> _Exercise description_
Quote exactly the lines running from the line with "Start 09:00 Oct 3" to the end of the entries, including both, and nothing else.

####################

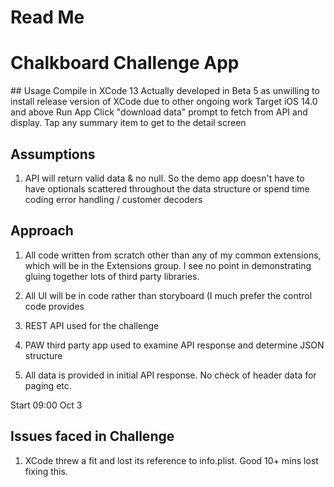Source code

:# Read Me
# Chalkboard Challenge App

## Usage
Compile in XCode 13
Actually developed in Beta 5 as unwilling to install release version of XCode due to other ongoing work 
Target iOS 14.0 and above
Run App
Click "download data" prompt to fetch from API and display.
Tap any summary item to get to the detail screen

## Assumptions
1. API will return valid data & no null.  So the demo app doesn't have to have optionals scattered throughout the data structure or spend time coding error handling / customer decoders

## Approach

1. All code written from scratch other than any of my common extensions, which will be in the Extensions group.  I see no point in demonstrating gluing together lots of third party libraries.

2. All UI will be in code rather than storyboard (I much prefer the control code provides

3. REST API used for the challenge

4. PAW third party app used to examine API response and determine JSON structure

5. All data is provided in initial API response.  No check of header data for paging etc.

Start 09:00 Oct 3


## Issues faced in Challenge
 1. XCode threw a fit and lost its reference to info.plist.  Good 10+ mins lost fixing this.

####################

> _Task answer_
Start 09:00 Oct 3


## Issues faced in Challenge
 1. XCode threw a fit and lost its reference to info.plist.  Good 10+ mins lost fixing this.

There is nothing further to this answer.